さて感染中は夫がマスクと手袋をして、食事を運んでくれました。子ども達はいつもは寝室を閉めてもすぐに入ってくるのに、この2週間はしっかりルールを守って、一度も寝室のドアを開けませんでした。また夜も自分たちだけで寝たり、パパの言う事をよく聞いて本当に頑張ったと思います。2週間、私も辛かったですが、子ども達も一度も外に出られずママにも会えず、パパの酷いご飯(笑)を文句も言わずに美味しい美味しいと言って食べて本当に頑張りました。そしてそれ以上に!今回は夫に本当に感謝しました。 仕事もある中、子ども達のオンラインスクールを見ながら、外に出られずストレスのたまっている子ども達の面倒を見て、全くお料理できないのに、自分なりにメニューを考えたり子ども達や私にリンゴを切ったり。 マスクと手袋の完全防備で毎回ご飯を運ぶ姿には頭が下がる思いでした。

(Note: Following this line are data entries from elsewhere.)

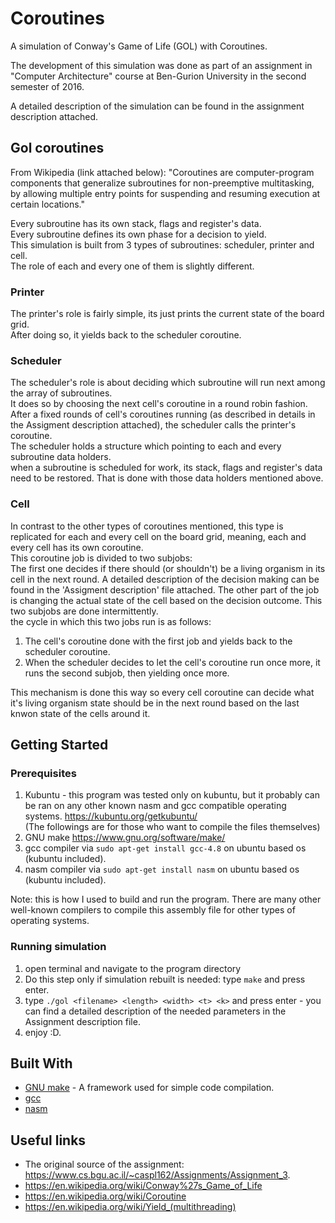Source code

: # Coroutines

A simulation of Conway's Game of Life (GOL) with Coroutines.

The development of this simulation was done as part of an assignment in "Computer Architecture" course at Ben-Gurion University in the second semester of 2016.

A detailed description of the simulation can be found in the assignment description attached.

## Gol coroutines 

From Wikipedia (link attached below): "Coroutines are computer-program components that generalize subroutines for non-preemptive multitasking, by allowing multiple entry points for suspending and resuming execution at certain locations."

Every subroutine has its own stack, flags and register's data.</br>
Every subroutine defines its own phase for a decision to yield.</br>
This simulation is built from 3 types of subroutines: scheduler, printer and cell.</br>
The role of each and every one of them is slightly different.

### Printer

The printer's role is fairly simple, its just prints the current state of the board grid.</br>
After doing so, it yields back to the scheduler coroutine.

### Scheduler

The scheduler's role is about deciding which subroutine will run next among the array of subroutines.</br>
It does so by choosing the next cell's coroutine in a round robin fashion. After a fixed rounds of cell's coroutines running (as described in details in the Assigment description attached), the scheduler calls the printer's coroutine.</br>
The scheduler holds a structure which pointing to each and every subroutine data holders.</br>
when a subroutine is scheduled for work, its stack, flags and register's data need to be restored. That is done with those data holders mentioned above.

### Cell

In contrast to the other types of coroutines mentioned, this type is replicated for each and every cell on the board grid, meaning, each and every cell has its own coroutine.</br>
This coroutine job is divided to two subjobs:</br>
The first one decides if there should (or shouldn't) be a living organism in its cell in the next round. A detailed description of the decision making can be found in the 'Assigment description' file attached.
The other part of the job is changing the actual state of the cell based on the decision outcome.
This two subjobs are done intermittently.</br>
the cycle in which this two jobs run is as follows:</br>
1. The cell's coroutine done with the first job and yields back to the scheduler coroutine.
2. When the scheduler decides to let the cell's coroutine run once more, it runs the second subjob, then yielding once more.

This mechanism is done this way so every cell coroutine can decide what it's living organism state should be in the next round based on the last knwon state of the cells around it.

## Getting Started
### Prerequisites

1. Kubuntu - this program was tested only on kubuntu, but it probably can be ran on any other known nasm and gcc compatible operating systems.
	https://kubuntu.org/getkubuntu/</br>
(The followings are for those who want to compile the files themselves)
2. GNU make
	https://www.gnu.org/software/make/
3. gcc compiler
	via ```sudo apt-get install gcc-4.8``` on ubuntu based os (kubuntu included).
4. nasm compiler
	via ```sudo apt-get install nasm``` on ubuntu based os (kubuntu included).
	
Note: this is how I used to build and run the program. There are many other well-known compilers to compile this assembly file for other types of operating systems.

### Running simulation

1. open terminal and navigate to the program directory
2. Do this step only if simulation rebuilt is needed: type `make` and press enter.
3. type `./gol <filename> <length> <width> <t> <k>` and press enter - you can find a detailed description of the needed parameters in the Assignment description file.
4. enjoy :D.

## Built With

* [GNU make](https://www.gnu.org/software/make/) - A framework used for simple code compilation.
* [gcc](https://gcc.gnu.org/)
* [nasm](http://www.nasm.us/)

## Useful links

* The original source of the assignment: https://www.cs.bgu.ac.il/~caspl162/Assignments/Assignment_3.
* https://en.wikipedia.org/wiki/Conway%27s_Game_of_Life
* https://en.wikipedia.org/wiki/Coroutine
* https://en.wikipedia.org/wiki/Yield_(multithreading)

毎日ドアの下にはメッセージが。日本から買って来て大切にしていた富士山のシールを毎日貼ってくれました。

 

また近くに住むママ友さんはお粥やチキンスープ、また子どもと夫のためにお弁当を買って玄関のドアノブにかけていてくれたり、お願いもしていないのに、皆さん沢山助けてくださいました。 夫は本当にお料理が出来ない上に、味覚が完全にアメリカ人なので、何度かピザを運んでくれたのですが(笑)、どうも体がうけつけず、ママ友さんが持って来てくださったチキンスープには本当に涙がでました。

 

ママ友さん達の優しさは私ももし誰かお友達が倒れた時は、「逆に迷惑かな」とか余計な心配をせず、気持ちで動こうと思えた出来事でした。

 

 

 

実は私の陽性がわかって2日後に子ども達と夫もPCR検査に行きました。結果は子ども達も陽性。 夫だけ陰性でした。 彼はちょうど1年前にコロナに感染しているので、まだ抗体があったのかなと推測しています。 子ども達は陽性でしたがほぼ症状もなく、ただ珍しく息子が数日お昼寝をしたので体が疲れやすかったのかもしれませんが、私が陽性でなかったら、絶対に子ども達の感染には気づかなかったと思います。

 

今となってはどこから感染したか分かりませんが、もしかしたら子どもから感染したのかなとも思っています。 無症状の子どもがウィルスを家族に運ぶケースも多いのではと勝手に感じました。

 

 

ワクチン接種は症状が治まってから少なくとも2週間以上は待つように医師から指示されたので私は残念ながらもう少しワクチン接種まで待たなければですが、私の周りもほとんどの方が少なくても一回目の摂取を終えています。 ワクチン接種後の副作用も人それぞれのようです。 不安もありますが、とにかく次の一歩へ進む為の唯一の手段で、ニューヨーカーの多くはワクチン摂取に前向きです。 私も早く打てるようになりたいなと思っています。

 

 

長い長い私の体験記におつきあい下さりありがとうございます。 あくまで私の体験で、皆コロナの感染経路も、症状も違うと思います。 ですので、どうか不安になりませんように。